> [THE PROBLEM] Among the entries that follow, find every line with the word "VoltageSource" and list it.

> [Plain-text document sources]
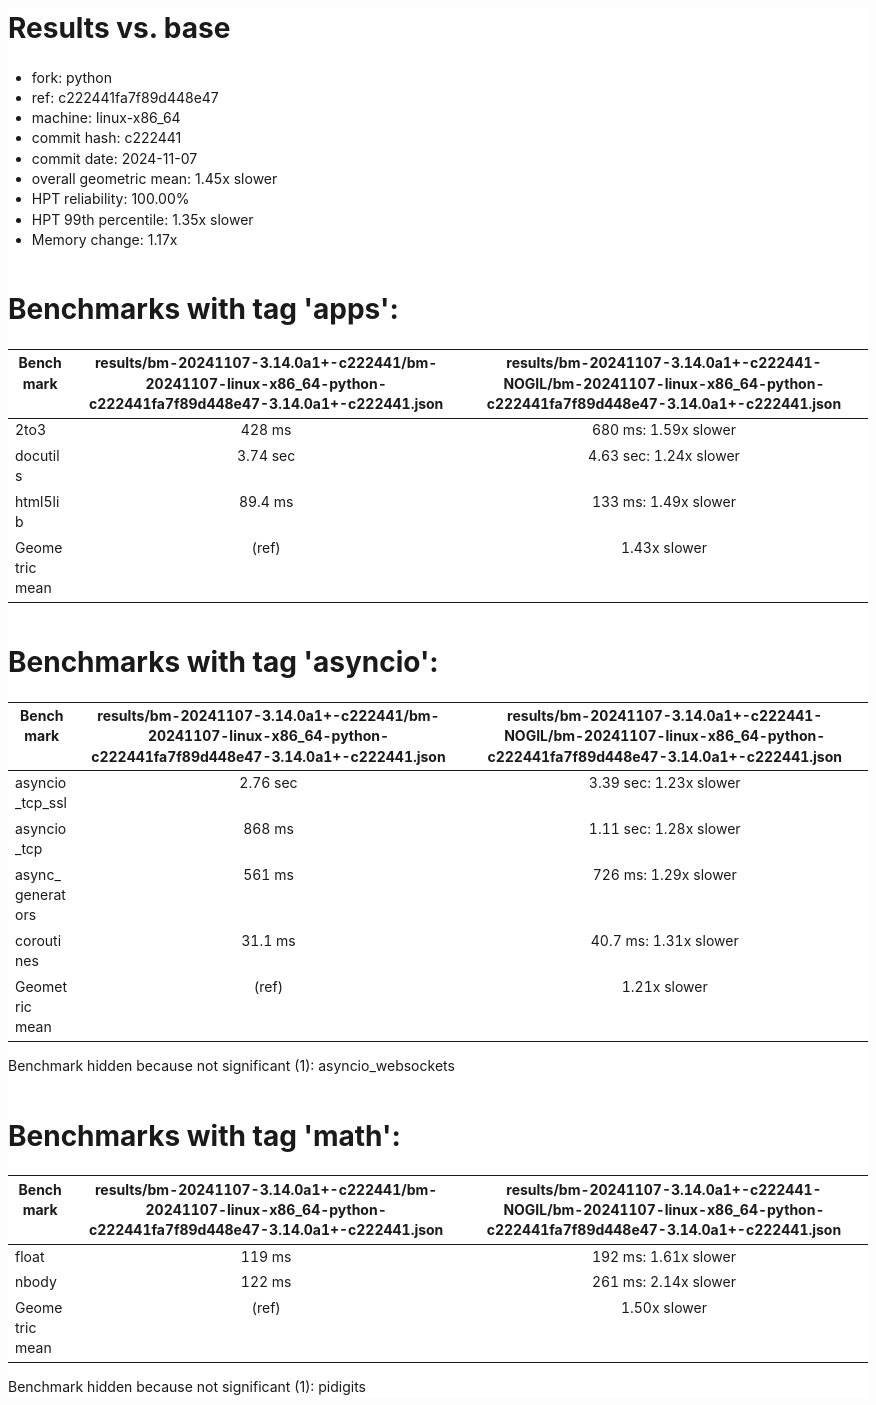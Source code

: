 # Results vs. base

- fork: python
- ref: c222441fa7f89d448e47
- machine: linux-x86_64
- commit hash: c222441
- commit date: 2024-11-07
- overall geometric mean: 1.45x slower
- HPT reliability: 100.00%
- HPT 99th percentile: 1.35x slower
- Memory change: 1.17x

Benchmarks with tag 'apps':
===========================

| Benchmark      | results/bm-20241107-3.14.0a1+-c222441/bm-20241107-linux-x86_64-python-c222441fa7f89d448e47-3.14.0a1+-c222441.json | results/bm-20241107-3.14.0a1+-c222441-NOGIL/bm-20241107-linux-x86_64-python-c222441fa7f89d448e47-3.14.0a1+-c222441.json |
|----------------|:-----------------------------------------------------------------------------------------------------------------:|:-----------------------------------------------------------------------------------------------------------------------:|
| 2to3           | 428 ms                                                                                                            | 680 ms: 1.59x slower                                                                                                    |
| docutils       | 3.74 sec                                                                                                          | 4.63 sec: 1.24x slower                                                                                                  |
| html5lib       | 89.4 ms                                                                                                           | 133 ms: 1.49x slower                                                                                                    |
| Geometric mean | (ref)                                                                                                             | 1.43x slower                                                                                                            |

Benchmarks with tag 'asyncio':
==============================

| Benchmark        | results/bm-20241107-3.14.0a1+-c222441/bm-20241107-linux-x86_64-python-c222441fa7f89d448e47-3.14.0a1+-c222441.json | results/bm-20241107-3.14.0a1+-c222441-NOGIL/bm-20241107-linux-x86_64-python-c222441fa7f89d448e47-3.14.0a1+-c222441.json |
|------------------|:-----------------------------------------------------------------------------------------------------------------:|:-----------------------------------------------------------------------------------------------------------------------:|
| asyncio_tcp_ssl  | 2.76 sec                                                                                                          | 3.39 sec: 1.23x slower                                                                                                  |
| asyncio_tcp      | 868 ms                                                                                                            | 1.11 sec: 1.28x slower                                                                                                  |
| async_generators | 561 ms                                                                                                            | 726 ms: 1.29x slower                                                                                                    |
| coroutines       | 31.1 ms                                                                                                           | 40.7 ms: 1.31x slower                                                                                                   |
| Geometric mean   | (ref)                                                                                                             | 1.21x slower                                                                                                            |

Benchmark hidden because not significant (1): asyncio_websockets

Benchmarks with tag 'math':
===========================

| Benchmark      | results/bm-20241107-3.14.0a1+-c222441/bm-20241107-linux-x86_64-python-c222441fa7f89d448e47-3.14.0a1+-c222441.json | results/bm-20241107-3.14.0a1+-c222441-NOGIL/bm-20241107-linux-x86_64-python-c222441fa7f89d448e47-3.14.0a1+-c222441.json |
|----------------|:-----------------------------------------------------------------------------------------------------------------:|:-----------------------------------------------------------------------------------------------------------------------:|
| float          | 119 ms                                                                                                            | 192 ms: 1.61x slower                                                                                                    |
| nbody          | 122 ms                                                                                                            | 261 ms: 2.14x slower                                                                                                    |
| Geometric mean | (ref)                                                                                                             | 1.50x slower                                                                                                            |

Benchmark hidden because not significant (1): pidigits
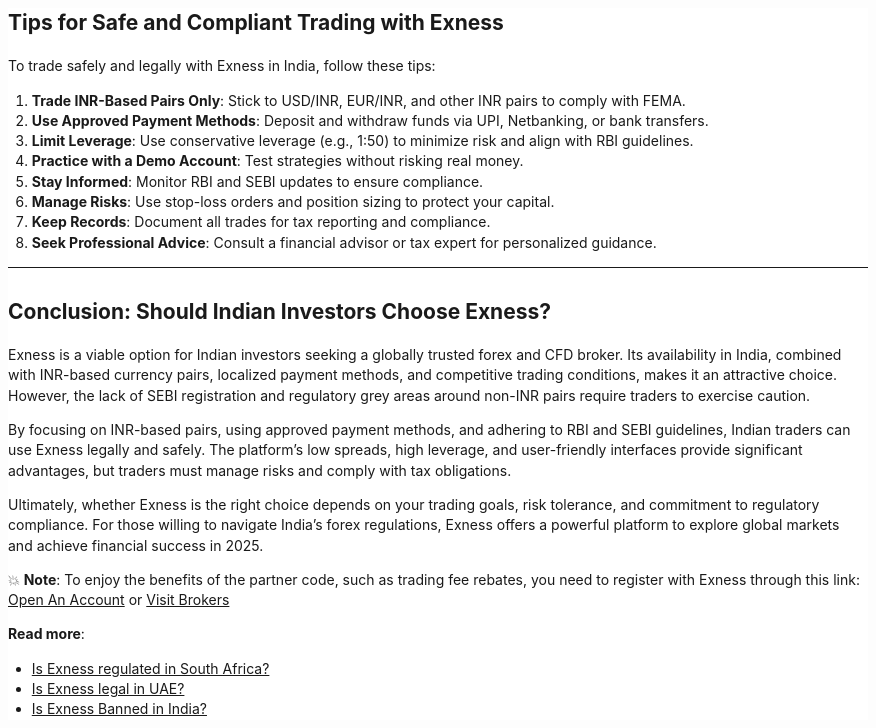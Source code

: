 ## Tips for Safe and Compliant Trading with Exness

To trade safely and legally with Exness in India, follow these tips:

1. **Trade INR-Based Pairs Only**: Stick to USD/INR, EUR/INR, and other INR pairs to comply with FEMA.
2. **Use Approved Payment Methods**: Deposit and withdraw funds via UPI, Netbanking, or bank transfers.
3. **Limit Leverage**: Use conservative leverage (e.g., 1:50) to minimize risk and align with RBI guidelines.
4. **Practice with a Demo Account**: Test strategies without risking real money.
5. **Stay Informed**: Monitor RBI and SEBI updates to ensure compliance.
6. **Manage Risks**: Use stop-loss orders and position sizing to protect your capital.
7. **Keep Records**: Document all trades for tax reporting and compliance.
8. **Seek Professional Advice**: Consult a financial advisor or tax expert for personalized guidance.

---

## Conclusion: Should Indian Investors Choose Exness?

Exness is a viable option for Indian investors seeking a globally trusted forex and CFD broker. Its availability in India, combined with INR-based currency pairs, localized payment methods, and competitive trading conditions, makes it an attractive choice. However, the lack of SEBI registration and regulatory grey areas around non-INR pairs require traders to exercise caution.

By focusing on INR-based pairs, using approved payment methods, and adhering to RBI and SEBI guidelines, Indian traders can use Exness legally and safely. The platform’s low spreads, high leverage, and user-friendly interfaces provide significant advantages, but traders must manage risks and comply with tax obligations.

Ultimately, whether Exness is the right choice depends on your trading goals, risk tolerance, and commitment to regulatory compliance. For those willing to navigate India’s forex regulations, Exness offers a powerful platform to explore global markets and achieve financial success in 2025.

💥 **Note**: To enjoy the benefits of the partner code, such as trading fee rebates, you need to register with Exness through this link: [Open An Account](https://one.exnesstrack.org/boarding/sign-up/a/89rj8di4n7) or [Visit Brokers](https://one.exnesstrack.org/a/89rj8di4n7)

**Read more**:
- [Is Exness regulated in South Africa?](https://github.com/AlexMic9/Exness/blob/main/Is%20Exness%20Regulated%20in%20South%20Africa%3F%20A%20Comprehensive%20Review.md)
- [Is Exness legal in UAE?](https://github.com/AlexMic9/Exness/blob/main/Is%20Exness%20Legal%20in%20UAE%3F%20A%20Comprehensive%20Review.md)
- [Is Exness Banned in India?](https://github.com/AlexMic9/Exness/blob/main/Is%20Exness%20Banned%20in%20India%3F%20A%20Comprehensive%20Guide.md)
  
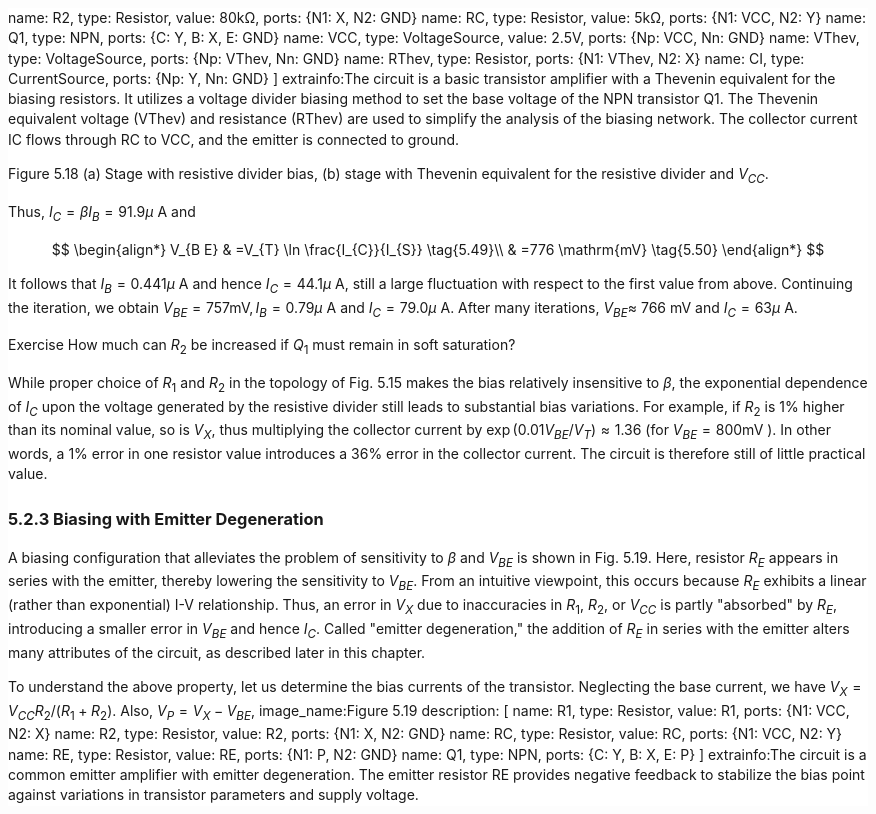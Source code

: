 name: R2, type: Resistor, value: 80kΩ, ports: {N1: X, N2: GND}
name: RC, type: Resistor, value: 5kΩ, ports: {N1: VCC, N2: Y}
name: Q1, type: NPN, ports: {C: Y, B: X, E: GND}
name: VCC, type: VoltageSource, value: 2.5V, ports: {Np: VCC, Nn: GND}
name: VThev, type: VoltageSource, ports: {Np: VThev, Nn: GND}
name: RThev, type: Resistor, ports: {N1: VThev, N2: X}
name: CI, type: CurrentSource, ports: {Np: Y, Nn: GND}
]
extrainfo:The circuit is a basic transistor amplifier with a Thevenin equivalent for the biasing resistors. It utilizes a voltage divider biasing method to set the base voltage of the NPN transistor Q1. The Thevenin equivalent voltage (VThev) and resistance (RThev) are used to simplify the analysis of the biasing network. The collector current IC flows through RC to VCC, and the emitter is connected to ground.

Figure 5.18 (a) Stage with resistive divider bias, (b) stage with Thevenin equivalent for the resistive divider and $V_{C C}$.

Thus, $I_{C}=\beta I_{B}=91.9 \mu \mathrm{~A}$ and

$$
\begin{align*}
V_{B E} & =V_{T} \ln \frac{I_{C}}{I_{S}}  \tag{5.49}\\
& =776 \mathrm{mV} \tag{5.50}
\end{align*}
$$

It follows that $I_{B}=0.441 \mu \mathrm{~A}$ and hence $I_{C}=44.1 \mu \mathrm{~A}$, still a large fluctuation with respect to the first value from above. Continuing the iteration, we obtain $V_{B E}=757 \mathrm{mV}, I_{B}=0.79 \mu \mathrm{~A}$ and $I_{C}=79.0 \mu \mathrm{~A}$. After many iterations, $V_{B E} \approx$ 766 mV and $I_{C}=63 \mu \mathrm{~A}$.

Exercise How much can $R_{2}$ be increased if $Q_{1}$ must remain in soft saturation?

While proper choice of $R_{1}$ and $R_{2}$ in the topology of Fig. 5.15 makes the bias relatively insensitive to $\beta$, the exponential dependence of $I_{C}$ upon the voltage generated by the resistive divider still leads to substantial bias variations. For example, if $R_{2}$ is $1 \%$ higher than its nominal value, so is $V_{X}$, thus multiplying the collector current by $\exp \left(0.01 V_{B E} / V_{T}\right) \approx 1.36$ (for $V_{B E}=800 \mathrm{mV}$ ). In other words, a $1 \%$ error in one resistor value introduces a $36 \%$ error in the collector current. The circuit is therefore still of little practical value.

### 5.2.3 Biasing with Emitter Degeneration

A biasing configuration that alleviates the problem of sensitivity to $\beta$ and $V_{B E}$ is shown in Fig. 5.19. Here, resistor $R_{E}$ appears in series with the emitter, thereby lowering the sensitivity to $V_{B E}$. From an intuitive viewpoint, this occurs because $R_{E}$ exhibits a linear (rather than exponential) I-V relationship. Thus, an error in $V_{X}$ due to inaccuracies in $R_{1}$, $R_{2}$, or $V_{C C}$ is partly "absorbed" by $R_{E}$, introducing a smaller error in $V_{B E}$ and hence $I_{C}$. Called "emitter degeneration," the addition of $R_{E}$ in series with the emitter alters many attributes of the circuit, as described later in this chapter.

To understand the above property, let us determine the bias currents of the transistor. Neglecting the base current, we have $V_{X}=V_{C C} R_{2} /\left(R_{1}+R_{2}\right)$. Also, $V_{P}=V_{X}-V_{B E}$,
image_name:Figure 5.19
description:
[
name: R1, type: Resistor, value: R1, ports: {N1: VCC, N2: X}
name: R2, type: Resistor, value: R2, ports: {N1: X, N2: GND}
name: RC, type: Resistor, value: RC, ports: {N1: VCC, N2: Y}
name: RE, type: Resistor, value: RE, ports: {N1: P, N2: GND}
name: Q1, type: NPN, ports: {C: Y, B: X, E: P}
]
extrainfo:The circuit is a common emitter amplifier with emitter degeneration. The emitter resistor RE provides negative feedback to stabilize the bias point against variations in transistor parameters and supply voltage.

> [ANSWER FOR THE TASK]
name: VCC, type: VoltageSource, value: 2.5V, ports: {Np: VCC, Nn: GND}
name: VThev, type: VoltageSource, ports: {Np: VThev, Nn: GND}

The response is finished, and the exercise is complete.